Task details> Give the lines again exactly as they appear below, from the line with "Dentro de redN" to the line with "## Other Options", both included, and only those lines. Leave every picture out.

Records provided>
━━━━━━━━━━━━━━━━

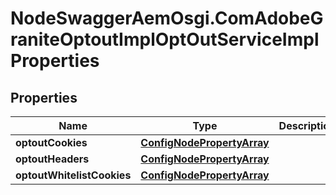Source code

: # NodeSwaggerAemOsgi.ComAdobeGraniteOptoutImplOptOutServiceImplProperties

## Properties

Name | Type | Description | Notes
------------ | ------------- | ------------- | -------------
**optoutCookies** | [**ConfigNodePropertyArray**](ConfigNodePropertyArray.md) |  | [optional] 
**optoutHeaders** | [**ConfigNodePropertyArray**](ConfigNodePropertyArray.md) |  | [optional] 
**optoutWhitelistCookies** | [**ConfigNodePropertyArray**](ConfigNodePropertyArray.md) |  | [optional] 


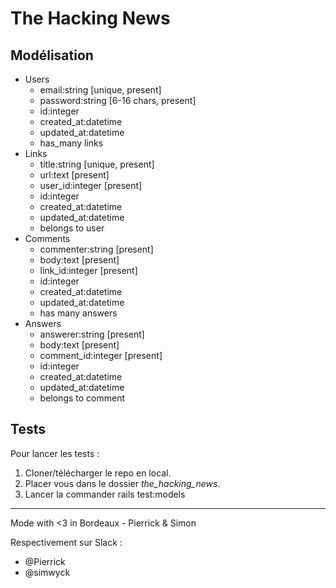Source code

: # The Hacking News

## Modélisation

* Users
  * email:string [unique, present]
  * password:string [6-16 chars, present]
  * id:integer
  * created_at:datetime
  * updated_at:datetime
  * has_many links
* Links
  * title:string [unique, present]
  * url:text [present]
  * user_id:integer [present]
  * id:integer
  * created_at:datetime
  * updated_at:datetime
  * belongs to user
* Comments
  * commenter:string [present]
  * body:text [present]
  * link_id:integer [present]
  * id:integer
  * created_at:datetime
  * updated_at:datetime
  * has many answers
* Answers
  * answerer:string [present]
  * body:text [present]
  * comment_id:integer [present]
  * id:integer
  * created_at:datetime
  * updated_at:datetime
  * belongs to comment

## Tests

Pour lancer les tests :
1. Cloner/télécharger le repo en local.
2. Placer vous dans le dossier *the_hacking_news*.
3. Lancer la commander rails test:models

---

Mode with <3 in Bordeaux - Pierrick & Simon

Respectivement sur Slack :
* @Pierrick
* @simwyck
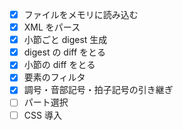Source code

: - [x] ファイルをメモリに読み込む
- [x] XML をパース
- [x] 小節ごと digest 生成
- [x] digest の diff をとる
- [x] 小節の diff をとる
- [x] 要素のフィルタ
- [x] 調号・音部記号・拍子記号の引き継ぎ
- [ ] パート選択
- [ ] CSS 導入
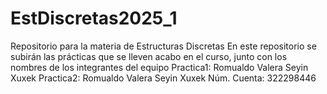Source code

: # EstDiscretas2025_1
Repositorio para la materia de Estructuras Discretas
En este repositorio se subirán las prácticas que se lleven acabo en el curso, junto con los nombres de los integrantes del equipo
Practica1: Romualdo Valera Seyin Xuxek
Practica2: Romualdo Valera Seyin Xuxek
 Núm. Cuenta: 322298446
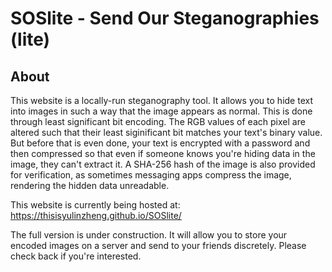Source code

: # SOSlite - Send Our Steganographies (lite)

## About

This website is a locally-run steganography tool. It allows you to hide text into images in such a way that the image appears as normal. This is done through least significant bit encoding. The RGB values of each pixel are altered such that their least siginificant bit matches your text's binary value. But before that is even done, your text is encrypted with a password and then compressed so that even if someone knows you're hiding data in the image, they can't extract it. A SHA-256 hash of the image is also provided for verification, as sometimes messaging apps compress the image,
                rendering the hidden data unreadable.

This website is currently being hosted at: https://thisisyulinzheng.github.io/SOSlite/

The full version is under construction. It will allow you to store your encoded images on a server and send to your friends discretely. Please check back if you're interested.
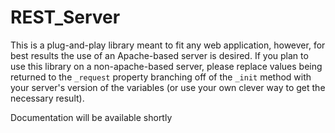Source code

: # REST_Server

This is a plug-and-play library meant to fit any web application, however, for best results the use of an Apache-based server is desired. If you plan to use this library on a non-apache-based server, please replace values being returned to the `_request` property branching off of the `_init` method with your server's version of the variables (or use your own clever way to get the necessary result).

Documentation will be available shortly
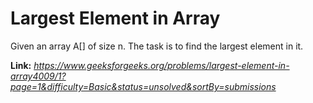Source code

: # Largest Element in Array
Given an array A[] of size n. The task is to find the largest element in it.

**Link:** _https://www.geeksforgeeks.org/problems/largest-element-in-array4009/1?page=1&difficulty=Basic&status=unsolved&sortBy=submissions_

━━━━━━━━━━━━━━━━

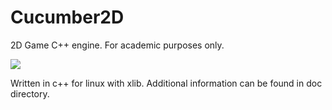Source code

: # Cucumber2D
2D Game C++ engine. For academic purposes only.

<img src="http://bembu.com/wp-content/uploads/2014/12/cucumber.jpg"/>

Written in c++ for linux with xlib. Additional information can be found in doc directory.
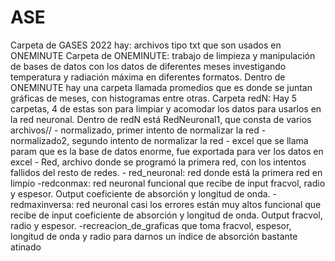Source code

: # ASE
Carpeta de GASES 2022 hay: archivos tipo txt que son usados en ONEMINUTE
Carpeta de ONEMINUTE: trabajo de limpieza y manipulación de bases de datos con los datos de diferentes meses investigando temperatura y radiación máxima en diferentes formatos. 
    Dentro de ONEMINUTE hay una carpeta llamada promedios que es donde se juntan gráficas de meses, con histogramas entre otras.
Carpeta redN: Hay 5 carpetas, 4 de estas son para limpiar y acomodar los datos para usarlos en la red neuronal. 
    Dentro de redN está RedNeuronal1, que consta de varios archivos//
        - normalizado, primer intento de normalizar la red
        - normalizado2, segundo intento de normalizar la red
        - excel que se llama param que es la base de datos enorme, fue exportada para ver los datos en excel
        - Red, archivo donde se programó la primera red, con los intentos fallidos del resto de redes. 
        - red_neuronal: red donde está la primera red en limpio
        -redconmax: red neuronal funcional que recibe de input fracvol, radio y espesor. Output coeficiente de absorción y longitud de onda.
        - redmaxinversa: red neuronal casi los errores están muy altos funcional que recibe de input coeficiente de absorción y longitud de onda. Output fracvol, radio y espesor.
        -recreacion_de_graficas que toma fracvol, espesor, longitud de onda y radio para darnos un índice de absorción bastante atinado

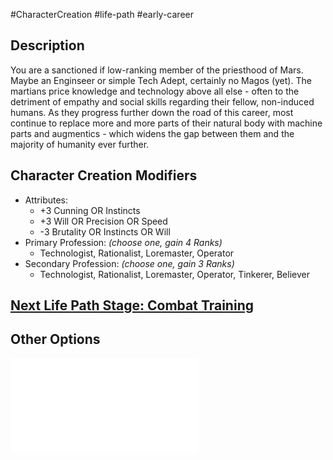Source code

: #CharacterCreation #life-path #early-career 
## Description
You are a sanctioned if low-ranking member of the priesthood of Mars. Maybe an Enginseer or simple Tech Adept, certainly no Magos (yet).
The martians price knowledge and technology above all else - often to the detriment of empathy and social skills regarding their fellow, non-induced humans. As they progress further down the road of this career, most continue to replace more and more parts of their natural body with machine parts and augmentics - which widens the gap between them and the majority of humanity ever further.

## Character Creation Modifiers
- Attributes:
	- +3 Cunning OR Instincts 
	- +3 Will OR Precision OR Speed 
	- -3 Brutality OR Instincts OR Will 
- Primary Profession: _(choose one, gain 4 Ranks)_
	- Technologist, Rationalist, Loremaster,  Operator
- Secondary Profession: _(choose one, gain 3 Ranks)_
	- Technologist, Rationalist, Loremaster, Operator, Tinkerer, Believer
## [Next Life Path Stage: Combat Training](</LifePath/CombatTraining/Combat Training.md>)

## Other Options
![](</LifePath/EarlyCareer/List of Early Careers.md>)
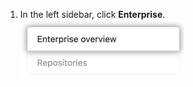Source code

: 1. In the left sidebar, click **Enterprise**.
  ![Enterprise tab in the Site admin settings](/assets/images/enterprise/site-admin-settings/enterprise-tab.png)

━━━━━━━━━━━━━━━━

Reply to the task>
    Dentro de redN está RedNeuronal1, que consta de varios archivos//
        - normalizado, primer intento de normalizar la red
        - normalizado2, segundo intento de normalizar la red
        - excel que se llama param que es la base de datos enorme, fue exportada para ver los datos en excel
        - Red, archivo donde se programó la primera red, con los intentos fallidos del resto de redes. 
        - red_neuronal: red donde está la primera red en limpio
        -redconmax: red neuronal funcional que recibe de input fracvol, radio y espesor. Output coeficiente de absorción y longitud de onda.
        - redmaxinversa: red neuronal casi los errores están muy altos funcional que recibe de input coeficiente de absorción y longitud de onda. Output fracvol, radio y espesor.
        -recreacion_de_graficas que toma fracvol, espesor, longitud de onda y radio para darnos un índice de absorción bastante atinado

Source code

: #CharacterCreation #life-path #early-career 
## Description
You are a sanctioned if low-ranking member of the priesthood of Mars. Maybe an Enginseer or simple Tech Adept, certainly no Magos (yet).
The martians price knowledge and technology above all else - often to the detriment of empathy and social skills regarding their fellow, non-induced humans. As they progress further down the road of this career, most continue to replace more and more parts of their natural body with machine parts and augmentics - which widens the gap between them and the majority of humanity ever further.

## Character Creation Modifiers
- Attributes:
	- +3 Cunning OR Instincts 
	- +3 Will OR Precision OR Speed 
	- -3 Brutality OR Instincts OR Will 
- Primary Profession: _(choose one, gain 4 Ranks)_
	- Technologist, Rationalist, Loremaster,  Operator
- Secondary Profession: _(choose one, gain 3 Ranks)_
	- Technologist, Rationalist, Loremaster, Operator, Tinkerer, Believer
## [Next Life Path Stage: Combat Training](</LifePath/CombatTraining/Combat Training.md>)

## Other Options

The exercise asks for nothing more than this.